**Dataset extract**
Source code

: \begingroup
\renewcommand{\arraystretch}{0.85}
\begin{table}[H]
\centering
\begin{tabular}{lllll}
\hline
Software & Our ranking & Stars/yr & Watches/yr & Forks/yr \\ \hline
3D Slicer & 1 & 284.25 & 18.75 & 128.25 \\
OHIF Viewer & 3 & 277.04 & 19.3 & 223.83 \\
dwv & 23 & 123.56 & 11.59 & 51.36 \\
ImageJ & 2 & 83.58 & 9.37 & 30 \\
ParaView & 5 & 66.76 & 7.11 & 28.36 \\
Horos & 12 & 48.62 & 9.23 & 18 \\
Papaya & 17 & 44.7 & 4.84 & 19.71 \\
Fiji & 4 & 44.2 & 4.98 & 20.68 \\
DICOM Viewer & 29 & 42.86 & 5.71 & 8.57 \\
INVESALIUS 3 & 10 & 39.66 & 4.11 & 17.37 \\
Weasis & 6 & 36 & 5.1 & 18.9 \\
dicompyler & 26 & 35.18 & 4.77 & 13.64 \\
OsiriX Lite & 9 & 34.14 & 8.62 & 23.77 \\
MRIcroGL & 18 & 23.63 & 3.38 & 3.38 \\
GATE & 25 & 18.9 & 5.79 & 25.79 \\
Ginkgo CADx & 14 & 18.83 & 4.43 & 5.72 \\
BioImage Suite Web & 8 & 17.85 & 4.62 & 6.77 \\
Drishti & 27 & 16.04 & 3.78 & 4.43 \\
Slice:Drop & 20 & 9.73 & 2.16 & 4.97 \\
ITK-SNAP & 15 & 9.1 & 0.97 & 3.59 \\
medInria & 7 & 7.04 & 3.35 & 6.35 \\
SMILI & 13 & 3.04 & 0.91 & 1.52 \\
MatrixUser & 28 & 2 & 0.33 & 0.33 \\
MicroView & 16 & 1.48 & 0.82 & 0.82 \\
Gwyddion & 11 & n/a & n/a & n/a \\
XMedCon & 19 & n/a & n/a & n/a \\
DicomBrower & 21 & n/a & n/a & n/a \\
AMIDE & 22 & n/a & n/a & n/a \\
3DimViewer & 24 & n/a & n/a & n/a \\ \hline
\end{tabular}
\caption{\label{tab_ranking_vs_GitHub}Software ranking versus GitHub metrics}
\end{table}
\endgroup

**What you are asked to do**
In the listing above, the line with "Gwyddion & 11 & n/a & n/a & n/a \\" and every line after it must be set down word for word, and no other line.

**Response to the task**
Gwyddion & 11 & n/a & n/a & n/a \\
XMedCon & 19 & n/a & n/a & n/a \\
DicomBrower & 21 & n/a & n/a & n/a \\
AMIDE & 22 & n/a & n/a & n/a \\
3DimViewer & 24 & n/a & n/a & n/a \\ \hline
\end{tabular}
\caption{\label{tab_ranking_vs_GitHub}Software ranking versus GitHub metrics}
\end{table}
\endgroup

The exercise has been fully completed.